Arcade Boards

The silicon behind the golden age of coin-operated gaming

Capcom CPS-1
Capcom · 1988
Motorola 68000 @ 10 MHz + Zilog Z80 @ 3.579 MHz (audio)

The Capcom Play System 1 was the hardware foundation for Street Fighter II, Final Fight, and Ghouls'n Ghosts, delivering sprite-scaling and large-character capabilities that defined the early 1990s arcade aesthetic.

Capcom CPS-2
Capcom · 1993
Motorola 68000 @ 16 MHz + Zilog Z80 @ 8 MHz (audio)

The CPS-2 was Capcom's most important arcade platform, hosting Super Street Fighter II Turbo, all three Darkstalkers entries, and the Marvel vs. Capcom crossover series across a decade of continuous use.

Sega System 16
Sega · 1985
Motorola 68000 @ 10 MHz + Zilog Z80 @ 4 MHz (audio)

The Sega System 16 was the hardware platform for Golden Axe, Altered Beast, and Streets of Rage's spiritual ancestors, producing the visually rich sprite-based 16-bit arcade games that defined Sega's mid-to-late 1980s output.

Taito F2 System
Taito · 1988
Motorola 68000 @ 12 MHz + Zilog Z80 @ 4 MHz (audio)

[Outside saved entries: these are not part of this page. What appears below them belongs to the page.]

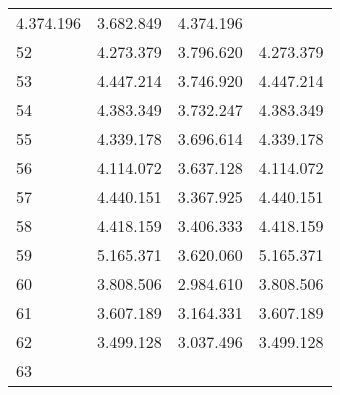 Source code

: \begin{tabular}{llll}
  \multicolumn{1}{|r}{4.374.196} &
  \multicolumn{1}{r}{3.682.849} &
  \multicolumn{1}{r}{4.374.196} \\
\multicolumn{1}{l}{\hspace{1em}52} &
  \multicolumn{1}{|r}{4.273.379} &
  \multicolumn{1}{r}{3.796.620} &
  \multicolumn{1}{r}{4.273.379} \\
\multicolumn{1}{l}{\hspace{1em}53} &
  \multicolumn{1}{|r}{4.447.214} &
  \multicolumn{1}{r}{3.746.920} &
  \multicolumn{1}{r}{4.447.214} \\
\multicolumn{1}{l}{\hspace{1em}54} &
  \multicolumn{1}{|r}{4.383.349} &
  \multicolumn{1}{r}{3.732.247} &
  \multicolumn{1}{r}{4.383.349} \\
\multicolumn{1}{l}{\hspace{1em}55} &
  \multicolumn{1}{|r}{4.339.178} &
  \multicolumn{1}{r}{3.696.614} &
  \multicolumn{1}{r}{4.339.178} \\
\multicolumn{1}{l}{\hspace{1em}56} &
  \multicolumn{1}{|r}{4.114.072} &
  \multicolumn{1}{r}{3.637.128} &
  \multicolumn{1}{r}{4.114.072} \\
\multicolumn{1}{l}{\hspace{1em}57} &
  \multicolumn{1}{|r}{4.440.151} &
  \multicolumn{1}{r}{3.367.925} &
  \multicolumn{1}{r}{4.440.151} \\
\multicolumn{1}{l}{\hspace{1em}58} &
  \multicolumn{1}{|r}{4.418.159} &
  \multicolumn{1}{r}{3.406.333} &
  \multicolumn{1}{r}{4.418.159} \\
\multicolumn{1}{l}{\hspace{1em}59} &
  \multicolumn{1}{|r}{5.165.371} &
  \multicolumn{1}{r}{3.620.060} &
  \multicolumn{1}{r}{5.165.371} \\
\multicolumn{1}{l}{\hspace{1em}60} &
  \multicolumn{1}{|r}{3.808.506} &
  \multicolumn{1}{r}{2.984.610} &
  \multicolumn{1}{r}{3.808.506} \\
\multicolumn{1}{l}{\hspace{1em}61} &
  \multicolumn{1}{|r}{3.607.189} &
  \multicolumn{1}{r}{3.164.331} &
  \multicolumn{1}{r}{3.607.189} \\
\multicolumn{1}{l}{\hspace{1em}62} &
  \multicolumn{1}{|r}{3.499.128} &
  \multicolumn{1}{r}{3.037.496} &
  \multicolumn{1}{r}{3.499.128} \\
\multicolumn{1}{l}{\hspace{1em}63} &

\end{tabular}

The Taito F2 System produced some of the finest shoot-'em-ups of the late 1980s and early 1990s — Raiden, Grid Seeker, and the Darius II extrapolations — with a sprite scaling and rotation capability that other boards of the era could not match.

Namco System 86
Namco · 1986
Motorola 6809 @ 2 MHz (×3 CPUs) + Namco CUS30 sound processor

The Namco System 86 powered Rolling Thunder and Hopping Mappy at a transitional moment when Namco was moving from its earlier 8-bit boards toward the 16-bit era, producing technically polished games that bridged the visual styles of both generations.

Irem M92
Irem · 1991
NEC V33 @ 9 MHz + NEC V30 @ 7.15 MHz (audio/IO)

The Irem M92 was the most powerful hardware Irem produced for its golden era, running In the Hunt, Blade Master, and the acclaimed R-Type Leo — games whose detailed sprite work and complex parallax backgrounds represented the visual peak of the company's coin-op output.

Konami GX (System GX)
Konami · 1994
Motorola 68EC020 @ 24 MHz + Motorola 68000 @ 8 MHz (audio)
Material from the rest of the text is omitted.